Sounds From The Ancestors, ou le périple d’un explorateur aux sources de son inspiration. Rappelant l’importance et le rôle de ses sonorités dans le jazz, le gospel, dans le hip hop et, dans la très renommée Motown, cet album est un hommage à cette Afrique présente partout dans le monde, telle que le saxophoniste perçoit ses vibrations par-devers ses propres expériences.

Album à facettes multiples, qui se sert du jazz comme encre pour écrire d’autres idiomes musicaux. Ce qui en soit n’est plus une surprise, pour quiconque piste celui qui, très tôt, a côtoyé Miles Davis chez qui la transgression musicale était un art. Ne démentant pas pour une note son fort ancrage à son Détroit natal ; toutefois l’artiste exprime avec acuité mais aussi doigté, son cosmopolitisme musical par ses pioches aussi bien en France, Cuba, Nigeria que la Guadeloupe.

Posons le décor, l’environnement humain présent dans cet opus. Comme l’enseigne le dicton, on ne change pas l’équipe qui gagne. L’aréopage de musiciens autour de Kenny est composé de ses fidèles compagnons avec lesquels il a tourné ces derniers temps, dont l’inamovible percussionniste Rudy Bird. On y rencontre le pianiste Vernell Brown Jr, le bassiste Corcoran Holt, le batteur Ronald Bruner. A cet effectif se greffent en invités de marque, le batteur Lenny White, le pianiste et organiste Johnny Mercier, le trompettiste Maurice Brown, le conguero Pedrito Martinez, le percussionniste batá Dreiser Durruthy et les chanteurs Dwight Trible, Jean Baylor, Linny Smith, Chris Ashley Anthony et Sheherazade Holman. Ce sont 8 pistes pour 64min et 40sec d’évasion dans le beau sonore par des musiciens à très haute compétence.

Kenny Garrett by Hollis King

Nous disions plus haut, que l’album est sous le sceau de l’audace. Celle que s’est octroyée le saxophoniste en sortant de sa zone de confort, pour de joyeuses infidélités.

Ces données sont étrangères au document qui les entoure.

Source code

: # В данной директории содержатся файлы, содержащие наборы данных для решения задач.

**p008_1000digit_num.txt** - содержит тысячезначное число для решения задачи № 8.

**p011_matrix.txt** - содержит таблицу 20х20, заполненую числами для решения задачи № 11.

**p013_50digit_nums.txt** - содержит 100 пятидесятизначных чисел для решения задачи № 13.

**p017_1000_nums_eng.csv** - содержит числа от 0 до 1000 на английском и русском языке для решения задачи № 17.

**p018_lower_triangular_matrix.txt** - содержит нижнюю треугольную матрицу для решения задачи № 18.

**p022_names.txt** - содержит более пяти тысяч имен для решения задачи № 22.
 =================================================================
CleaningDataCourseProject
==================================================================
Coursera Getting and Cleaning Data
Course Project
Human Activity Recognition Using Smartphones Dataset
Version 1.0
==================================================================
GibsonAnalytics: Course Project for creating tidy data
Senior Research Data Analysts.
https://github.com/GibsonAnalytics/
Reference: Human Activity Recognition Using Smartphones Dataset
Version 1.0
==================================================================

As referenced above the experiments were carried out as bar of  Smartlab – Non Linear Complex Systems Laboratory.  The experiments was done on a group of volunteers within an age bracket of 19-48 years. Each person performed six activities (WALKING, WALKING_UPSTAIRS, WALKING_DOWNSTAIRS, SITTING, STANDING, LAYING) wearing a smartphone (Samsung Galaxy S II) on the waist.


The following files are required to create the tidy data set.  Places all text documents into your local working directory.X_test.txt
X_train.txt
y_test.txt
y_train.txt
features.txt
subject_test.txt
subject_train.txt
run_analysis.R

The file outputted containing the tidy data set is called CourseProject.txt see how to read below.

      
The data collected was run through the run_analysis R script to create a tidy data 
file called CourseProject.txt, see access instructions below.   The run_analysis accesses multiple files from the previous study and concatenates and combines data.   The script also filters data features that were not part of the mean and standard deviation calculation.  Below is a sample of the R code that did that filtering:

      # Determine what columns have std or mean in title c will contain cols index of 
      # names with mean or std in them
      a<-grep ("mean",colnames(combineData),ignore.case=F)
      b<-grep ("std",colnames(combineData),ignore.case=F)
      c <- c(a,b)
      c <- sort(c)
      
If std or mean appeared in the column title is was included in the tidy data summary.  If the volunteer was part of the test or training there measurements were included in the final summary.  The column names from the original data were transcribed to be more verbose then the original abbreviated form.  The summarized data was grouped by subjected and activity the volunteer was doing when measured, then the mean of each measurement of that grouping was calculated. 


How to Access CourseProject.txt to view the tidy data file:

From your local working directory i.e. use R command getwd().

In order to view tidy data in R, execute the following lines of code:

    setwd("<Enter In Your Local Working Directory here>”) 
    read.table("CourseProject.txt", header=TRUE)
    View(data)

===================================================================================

On va dire pour d’agréables et savoureux flirts. C’est ainsi qu’il se montrera à la fois, aussi bien sax alto, pianiste que chanteur. Ainsi avons-nous un Kenny Garrett au saxophone alto sur toutes les pistes, chanteur sur la piste 2 (Hargrove), au piano électrique sur les pistes 2, 3, 4, 6 (When the Days Were Different, For Art’s Sake, Soldiers of the Fields / Soldats des Champs) et piano en intro/outro (Sounds from the Ancestors)

L’esprit de l’album est détectable dès la première chanson “It’s time to come home“. Chanson composée en 2019 et reflet de son expérience avec le pianiste et compositeur cubain, l’emblématique et légende Chucho Valdés. En plus de cette africanité cubaine, la chanson va puiser dans ses racines profondes africaines par les ponctuations vocales en Yoruba de Jean Baylor et de Dreiser Durruthy, ce dernier étant également au Batá (Tambour sacré dans la religion Yoruba au Nigeria, et la Santería à Cuba).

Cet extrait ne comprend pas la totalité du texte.